Information provided —

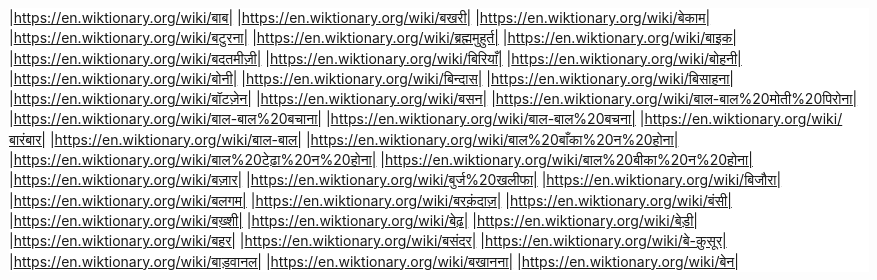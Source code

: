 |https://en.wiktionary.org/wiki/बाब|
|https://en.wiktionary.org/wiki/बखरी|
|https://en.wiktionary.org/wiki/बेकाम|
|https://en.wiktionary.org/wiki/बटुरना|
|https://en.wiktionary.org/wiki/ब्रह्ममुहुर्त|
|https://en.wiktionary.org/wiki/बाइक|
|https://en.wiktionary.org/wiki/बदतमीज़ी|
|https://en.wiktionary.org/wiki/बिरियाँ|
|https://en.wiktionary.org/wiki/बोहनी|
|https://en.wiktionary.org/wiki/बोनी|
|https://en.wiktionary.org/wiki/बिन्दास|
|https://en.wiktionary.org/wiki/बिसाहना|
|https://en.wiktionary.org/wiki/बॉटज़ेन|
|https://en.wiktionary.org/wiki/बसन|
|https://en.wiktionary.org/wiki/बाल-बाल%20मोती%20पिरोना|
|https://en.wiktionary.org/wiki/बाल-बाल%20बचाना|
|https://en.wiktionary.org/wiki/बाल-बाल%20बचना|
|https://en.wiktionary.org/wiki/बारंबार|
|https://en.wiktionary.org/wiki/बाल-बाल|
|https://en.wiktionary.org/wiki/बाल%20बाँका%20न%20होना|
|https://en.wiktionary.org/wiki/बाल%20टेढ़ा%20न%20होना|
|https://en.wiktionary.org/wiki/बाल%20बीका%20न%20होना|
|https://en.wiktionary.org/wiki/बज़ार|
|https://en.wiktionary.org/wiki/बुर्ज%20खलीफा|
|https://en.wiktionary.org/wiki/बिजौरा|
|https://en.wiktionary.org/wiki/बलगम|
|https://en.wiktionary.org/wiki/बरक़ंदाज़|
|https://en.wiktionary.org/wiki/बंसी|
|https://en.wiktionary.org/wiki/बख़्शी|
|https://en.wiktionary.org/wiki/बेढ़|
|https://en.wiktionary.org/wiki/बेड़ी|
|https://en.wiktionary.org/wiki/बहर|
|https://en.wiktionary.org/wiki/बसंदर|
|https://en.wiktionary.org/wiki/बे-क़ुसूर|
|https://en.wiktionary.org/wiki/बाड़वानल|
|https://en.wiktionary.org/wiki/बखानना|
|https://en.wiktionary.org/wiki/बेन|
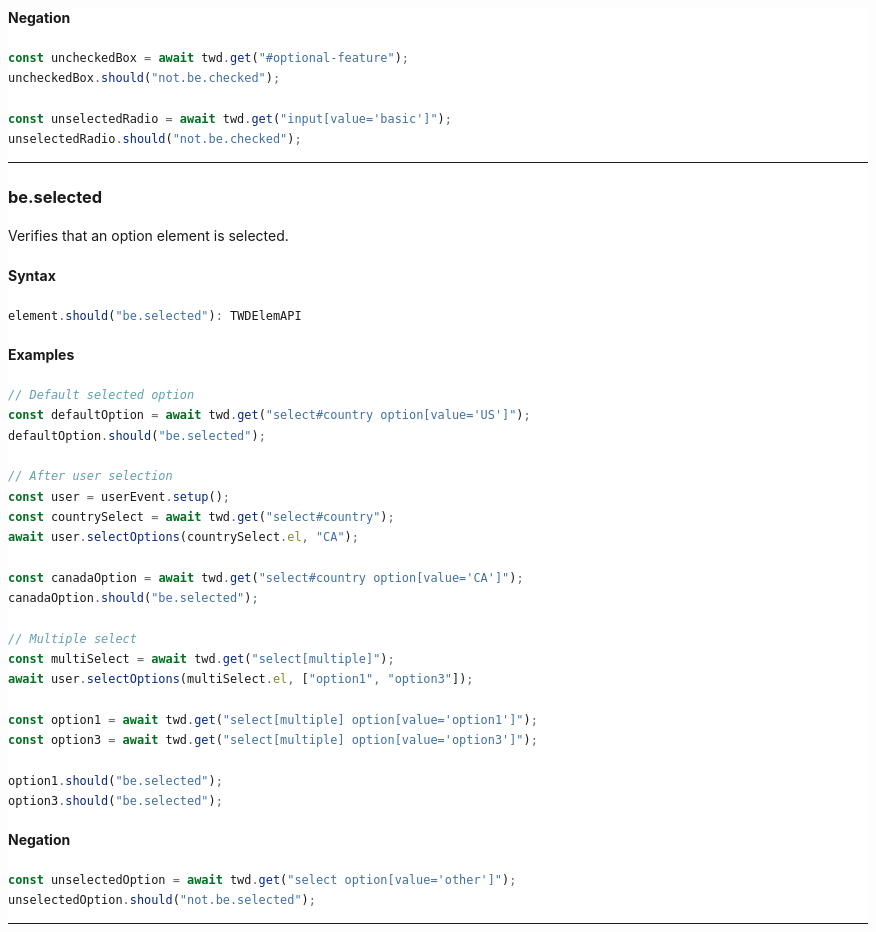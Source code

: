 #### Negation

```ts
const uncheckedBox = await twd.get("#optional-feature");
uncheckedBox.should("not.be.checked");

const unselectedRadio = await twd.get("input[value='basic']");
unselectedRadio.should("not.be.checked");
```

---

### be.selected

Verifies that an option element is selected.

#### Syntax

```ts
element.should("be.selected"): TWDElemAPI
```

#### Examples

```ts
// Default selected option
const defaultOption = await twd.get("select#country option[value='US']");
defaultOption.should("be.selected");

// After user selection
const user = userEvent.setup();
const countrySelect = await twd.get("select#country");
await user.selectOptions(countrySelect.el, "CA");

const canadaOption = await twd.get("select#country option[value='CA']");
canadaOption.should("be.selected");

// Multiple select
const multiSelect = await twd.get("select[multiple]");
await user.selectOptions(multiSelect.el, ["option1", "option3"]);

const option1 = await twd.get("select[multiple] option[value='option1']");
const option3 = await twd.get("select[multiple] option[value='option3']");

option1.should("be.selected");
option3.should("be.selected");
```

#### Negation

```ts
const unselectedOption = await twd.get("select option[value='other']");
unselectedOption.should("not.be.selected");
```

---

Instructions to follow — Using the material above, copy every line in which the string "uncheckedBox" occurs.

Answer for this exercise —
const uncheckedBox = await twd.get("#optional-feature");
uncheckedBox.should("not.be.checked");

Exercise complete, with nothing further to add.